Collected data:
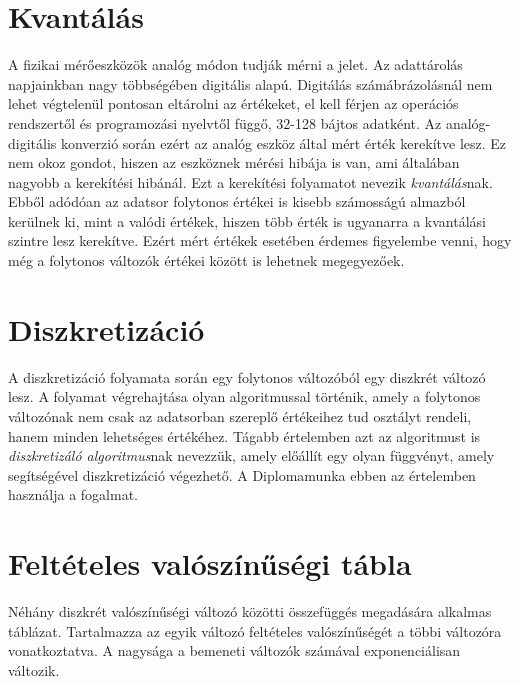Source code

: \section{Kvantálás}
A fizikai mérőeszközök analóg módon tudják mérni a jelet. Az adattárolás napjainkban nagy többségében digitális alapú. Digitálás számábrázolásnál nem lehet végtelenül pontosan eltárolni az értékeket, el kell férjen az operációs rendszertől és programozási nyelvtől függő, 32-128 bájtos adatként. Az analóg-digitális konverzió során ezért az analóg eszköz által mért érték kerekítve lesz. Ez nem okoz gondot, hiszen az eszköznek mérési hibája is van, ami általában nagyobb a kerekítési hibánál. Ezt a kerekítési folyamatot nevezik \emph{kvantálás}nak. Ebből adódóan az adatsor folytonos értékei is kisebb számosságú almazból kerülnek ki, mint a valódi értékek, hiszen több érték is ugyanarra a kvantálási szintre lesz kerekítve. Ezért mért értékek esetében érdemes figyelembe venni, hogy még a folytonos változók értékei között is lehetnek megegyezőek.

\section{Diszkretizáció}
A diszkretizáció folyamata során egy folytonos változóból egy diszkrét változó lesz. A folyamat végrehajtása olyan algoritmussal történik, amely a folytonos változónak nem csak az adatsorban szereplő értékeihez tud osztályt rendeli, hanem minden lehetséges értékéhez. Tágabb értelemben azt az algoritmust is \emph{diszkretizáló algoritmus}nak nevezzük, amely előállít egy olyan függvényt, amely segítségével diszkretizáció végezhető. A Diplomamunka ebben az értelemben használja a fogalmat.

\section{Feltételes valószínűségi tábla}
Néhány diszkrét valószínűségi változó közötti összefüggés megadására alkalmas táblázat. Tartalmazza az egyik változó feltételes valószínűségét a többi változóra vonatkoztatva. A nagysága a bemeneti változók számával exponenciálisan változik.

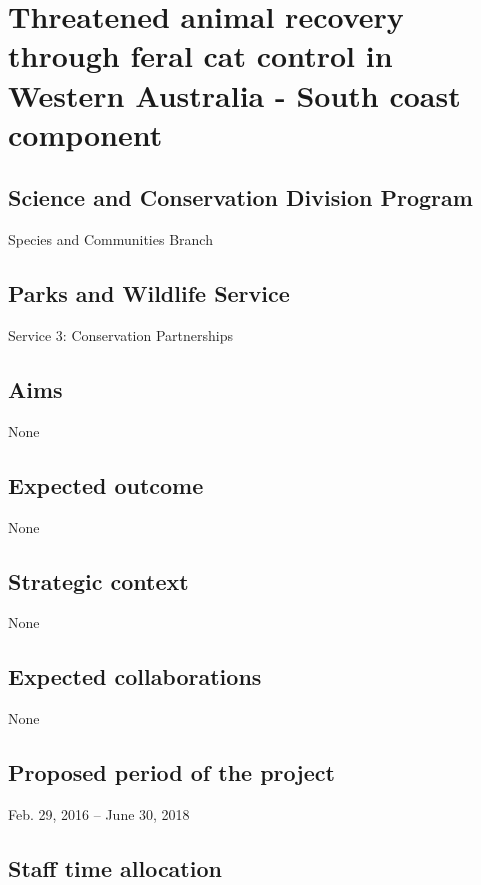 \documentclass[version=last,
    paper=a4, %
    10pt, %
    usenames,
    dvipsnames,
    oneside, %
    headings=openany, %
    DIV=15 %
]{scrbook}
\begin{document}
\section*{Threatened animal recovery through feral cat control in Western
Australia - South coast component
}


\subsection*{Science and Conservation Division Program}
Species and Communities Branch



\subsection*{Parks and Wildlife Service}
Service 3: Conservation Partnerships



\subsection*{Aims}
None



\subsection*{Expected outcome}
None



\subsection*{Strategic context}
None



\subsection*{Expected collaborations}
None


\subsection*{Proposed period of the project}
Feb. 29, 2016 -- June 30, 2018



\subsection*{Staff time allocation }
\end{document}
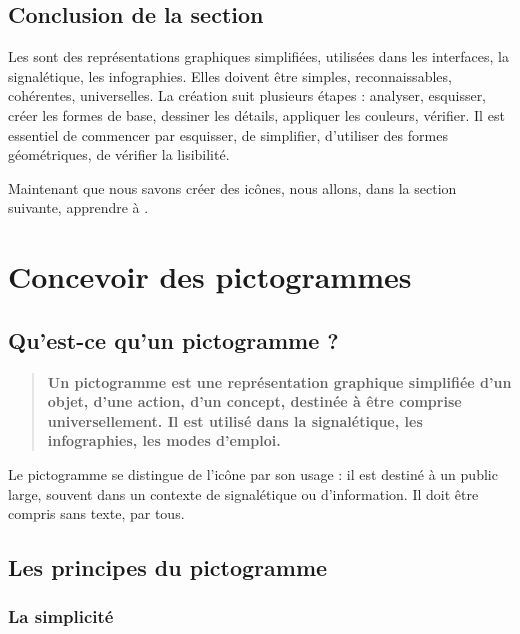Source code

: \subsection*{Conclusion de la section}

Les  sont des représentations graphiques simplifiées, utilisées dans les interfaces, la signalétique, les infographies. Elles doivent être simples, reconnaissables, cohérentes, universelles. La création suit plusieurs étapes : analyser, esquisser, créer les formes de base, dessiner les détails, appliquer les couleurs, vérifier. Il est essentiel de commencer par esquisser, de simplifier, d'utiliser des formes géométriques, de vérifier la lisibilité.

Maintenant que nous savons créer des icônes, nous allons, dans la section suivante, apprendre à .

\section{Concevoir des pictogrammes}

\subsection{Qu'est-ce qu'un pictogramme ?}

\begin{quote}
\textbf{Un pictogramme est une représentation graphique simplifiée d'un objet, d'une action, d'un concept, destinée à être comprise universellement. Il est utilisé dans la signalétique, les infographies, les modes d'emploi.}
\end{quote}

Le pictogramme se distingue de l'icône par son usage : il est destiné à un public large, souvent dans un contexte de signalétique ou d'information. Il doit être compris sans texte, par tous.

\subsection{Les principes du pictogramme}

\subsubsection{La simplicité}

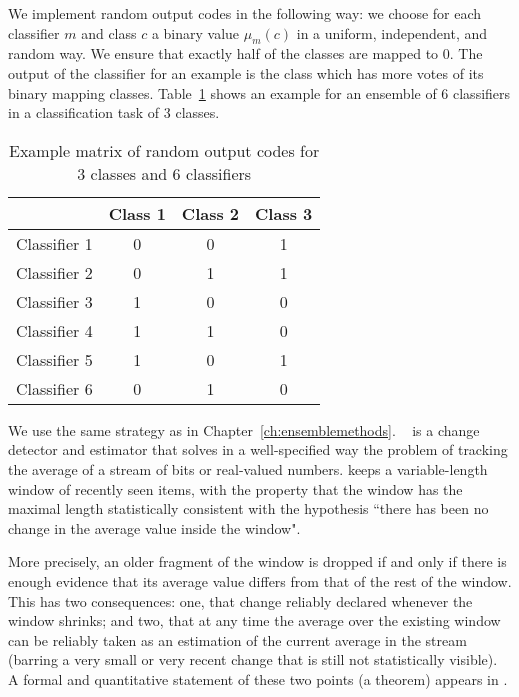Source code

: We implement random output codes in the following way: we choose for each classifier $m$ and class $c$ a binary value $\mu_m(c)$ in a uniform, independent, and random way. We ensure that exactly half of the classes are mapped to $0$. The output of the classifier for an example is the class which has more votes of its binary mapping classes. Table~\ref{tab:codes} shows an example for an ensemble of 6 classifiers in a classification task of 3 classes. 
 
 \begin{table}[h]
\caption{Example matrix of random output codes for 3 classes and 6 classifiers}
 \begin{center}
  \begin{tabular}{| l | c | c | c | }
    \hline
     &  Class 1 & Class 2 & Class 3  \\ \hline
   Classifier 1 & 0 & 0 & 1  \\ 
   Classifier 2 & 0 & 1 & 1  \\ 
   Classifier 3 & 1 & 0 & 0  \\
   Classifier 4 & 1 & 1 & 0  \\
   Classifier 5 & 1 & 0 & 1  \\
   Classifier 6 & 0 & 1 & 0  \\
    \hline
  \end{tabular}
\end{center}
\label{tab:codes}
\end{table}%

 
We use the same strategy as in Chapter~\ref{ch:ensemblemethods}.
\adwinb~\cite{bif-gav} is a change detector and estimator that solves in a 
well-specified way the problem of tracking the average of a stream of bits or 
real-valued numbers. \adwin keeps a variable-length window of recently seen 
items, with the property that the window has the maximal length statistically 
consistent with the hypothesis ``there has been no change in the average value
inside the window". 

\BEGINOMIT
More precisely, an older fragment of the window is dropped if and only if 
there is enough evidence that its average value differs from that of 
the rest of the window. 
This has two consequences: one, that change reliably declared whenever
the window shrinks; and two, that at any time the average over the existing
window can be reliably taken as an estimation of the current average in the stream
(barring a very small or very recent change that is still not statistically 
visible). A formal and quantitative statement of these two points (a theorem)
appears in \cite{bif-gav}. 
\ENDOMIT

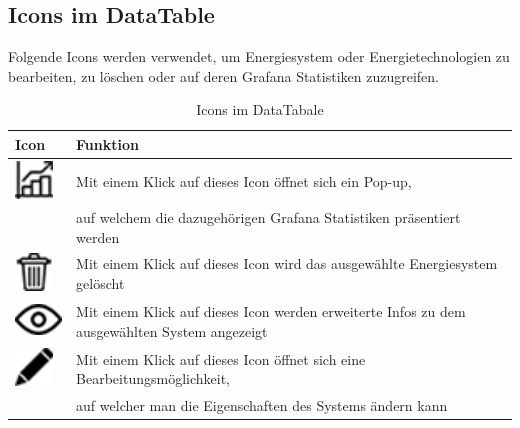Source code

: \newpage
\subsection{Icons im DataTable}
Folgende Icons werden  verwendet, um Energiesystem oder Energietechnologien zu bearbeiten, zu löschen oder auf deren Grafana Statistiken zuzugreifen.
\begin{table}[h]
	\begin{tabular}{|l|l|}
		\hline
		Icon & Funktion                                                                                     \\ \hline
			\includegraphics[height=1cm,width=1cm]{images/Icons/statistik}& Mit einem Klick auf dieses Icon öffnet sich ein Pop-up,\\& auf welchem die dazugehörigen  Grafana Statistiken präsentiert werden       \\ \hline
			\includegraphics[height=1cm,width=1cm]{images/Icons/delete}  & Mit einem Klick auf dieses Icon wird das ausgewählte Energiesystem gelöscht                  \\ \hline
			\includegraphics[height=1cm,width=1.5cm]{images/Icons/auge} & Mit einem Klick auf dieses Icon werden erweiterte Infos zu dem ausgewählten System angezeigt \\ \hline
			\includegraphics[height=1cm,width=1cm]{images/Icons/stift} & Mit einem Klick auf dieses Icon öffnet sich eine Bearbeitungsmöglichkeit,\\& auf welcher man die Eigenschaften des Systems ändern kann \\ \hline
	\end{tabular}
	\caption{Icons im DataTabale}
\label{tab: Icons im DataTabales}
\end{table}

**Directions:**
The response must repeat all the lines above exactly and include no pictures.

**Exercise response:**
Source code

: \section{Kvantálás}
A fizikai mérőeszközök analóg módon tudják mérni a jelet. Az adattárolás napjainkban nagy többségében digitális alapú. Digitálás számábrázolásnál nem lehet végtelenül pontosan eltárolni az értékeket, el kell férjen az operációs rendszertől és programozási nyelvtől függő, 32-128 bájtos adatként. Az analóg-digitális konverzió során ezért az analóg eszköz által mért érték kerekítve lesz. Ez nem okoz gondot, hiszen az eszköznek mérési hibája is van, ami általában nagyobb a kerekítési hibánál. Ezt a kerekítési folyamatot nevezik \emph{kvantálás}nak. Ebből adódóan az adatsor folytonos értékei is kisebb számosságú almazból kerülnek ki, mint a valódi értékek, hiszen több érték is ugyanarra a kvantálási szintre lesz kerekítve. Ezért mért értékek esetében érdemes figyelembe venni, hogy még a folytonos változók értékei között is lehetnek megegyezőek.

\section{Diszkretizáció}
A diszkretizáció folyamata során egy folytonos változóból egy diszkrét változó lesz. A folyamat végrehajtása olyan algoritmussal történik, amely a folytonos változónak nem csak az adatsorban szereplő értékeihez tud osztályt rendeli, hanem minden lehetséges értékéhez. Tágabb értelemben azt az algoritmust is \emph{diszkretizáló algoritmus}nak nevezzük, amely előállít egy olyan függvényt, amely segítségével diszkretizáció végezhető. A Diplomamunka ebben az értelemben használja a fogalmat.

\section{Feltételes valószínűségi tábla}
Néhány diszkrét valószínűségi változó közötti összefüggés megadására alkalmas táblázat. Tartalmazza az egyik változó feltételes valószínűségét a többi változóra vonatkoztatva. A nagysága a bemeneti változók számával exponenciálisan változik.

 \documentclass[version=last,
    paper=a4, %
    10pt, %
    usenames,
    dvipsnames,
    oneside, %
    headings=openany, %
    DIV=15 %
]{scrbook}
\begin{document}
\section*{Threatened animal recovery through feral cat control in Western
Australia - South coast component
}


\subsection*{Science and Conservation Division Program}
Species and Communities Branch



\subsection*{Parks and Wildlife Service}
Service 3: Conservation Partnerships



\subsection*{Aims}
None



\subsection*{Expected outcome}
None



\subsection*{Strategic context}
None



\subsection*{Expected collaborations}
None


\subsection*{Proposed period of the project}
Feb. 29, 2016 -- June 30, 2018



\subsection*{Staff time allocation }
\end{document}
Source code

: \subsection*{Conclusion de la section}

Les  sont des représentations graphiques simplifiées, utilisées dans les interfaces, la signalétique, les infographies. Elles doivent être simples, reconnaissables, cohérentes, universelles. La création suit plusieurs étapes : analyser, esquisser, créer les formes de base, dessiner les détails, appliquer les couleurs, vérifier. Il est essentiel de commencer par esquisser, de simplifier, d'utiliser des formes géométriques, de vérifier la lisibilité.

Maintenant que nous savons créer des icônes, nous allons, dans la section suivante, apprendre à .

\section{Concevoir des pictogrammes}

\subsection{Qu'est-ce qu'un pictogramme ?}

\begin{quote}
\textbf{Un pictogramme est une représentation graphique simplifiée d'un objet, d'une action, d'un concept, destinée à être comprise universellement. Il est utilisé dans la signalétique, les infographies, les modes d'emploi.}
\end{quote}

Le pictogramme se distingue de l'icône par son usage : il est destiné à un public large, souvent dans un contexte de signalétique ou d'information. Il doit être compris sans texte, par tous.

\subsection{Les principes du pictogramme}

\subsubsection{La simplicité}

Source code

: We implement random output codes in the following way: we choose for each classifier $m$ and class $c$ a binary value $\mu_m(c)$ in a uniform, independent, and random way. We ensure that exactly half of the classes are mapped to $0$. The output of the classifier for an example is the class which has more votes of its binary mapping classes. Table~\ref{tab:codes} shows an example for an ensemble of 6 classifiers in a classification task of 3 classes. 
 
 \begin{table}[h]
\caption{Example matrix of random output codes for 3 classes and 6 classifiers}
 \begin{center}
  \begin{tabular}{| l | c | c | c | }
    \hline
     &  Class 1 & Class 2 & Class 3  \\ \hline
   Classifier 1 & 0 & 0 & 1  \\ 
   Classifier 2 & 0 & 1 & 1  \\ 
   Classifier 3 & 1 & 0 & 0  \\
   Classifier 4 & 1 & 1 & 0  \\
   Classifier 5 & 1 & 0 & 1  \\
   Classifier 6 & 0 & 1 & 0  \\
    \hline
  \end{tabular}
\end{center}
\label{tab:codes}
\end{table}%

 
We use the same strategy as in Chapter~\ref{ch:ensemblemethods}.
\adwinb~\cite{bif-gav} is a change detector and estimator that solves in a 
well-specified way the problem of tracking the average of a stream of bits or 
real-valued numbers. \adwin keeps a variable-length window of recently seen 
items, with the property that the window has the maximal length statistically 
consistent with the hypothesis ``there has been no change in the average value
inside the window". 

\BEGINOMIT
More precisely, an older fragment of the window is dropped if and only if 
there is enough evidence that its average value differs from that of 
the rest of the window. 
This has two consequences: one, that change reliably declared whenever
the window shrinks; and two, that at any time the average over the existing
window can be reliably taken as an estimation of the current average in the stream
(barring a very small or very recent change that is still not statistically 
visible). A formal and quantitative statement of these two points (a theorem)
appears in \cite{bif-gav}. 
\ENDOMIT

Source code

: \newpage
\subsection{Icons im DataTable}
Folgende Icons werden  verwendet, um Energiesystem oder Energietechnologien zu bearbeiten, zu löschen oder auf deren Grafana Statistiken zuzugreifen.
\begin{table}[h]
	\begin{tabular}{|l|l|}
		\hline
		Icon & Funktion                                                                                     \\ \hline
			\includegraphics[height=1cm,width=1cm]{images/Icons/statistik}& Mit einem Klick auf dieses Icon öffnet sich ein Pop-up,\\& auf welchem die dazugehörigen  Grafana Statistiken präsentiert werden       \\ \hline
			\includegraphics[height=1cm,width=1cm]{images/Icons/delete}  & Mit einem Klick auf dieses Icon wird das ausgewählte Energiesystem gelöscht                  \\ \hline
			\includegraphics[height=1cm,width=1.5cm]{images/Icons/auge} & Mit einem Klick auf dieses Icon werden erweiterte Infos zu dem ausgewählten System angezeigt \\ \hline
			\includegraphics[height=1cm,width=1cm]{images/Icons/stift} & Mit einem Klick auf dieses Icon öffnet sich eine Bearbeitungsmöglichkeit,\\& auf welcher man die Eigenschaften des Systems ändern kann \\ \hline
	\end{tabular}
	\caption{Icons im DataTabale}
\label{tab: Icons im DataTabales}
\end{table}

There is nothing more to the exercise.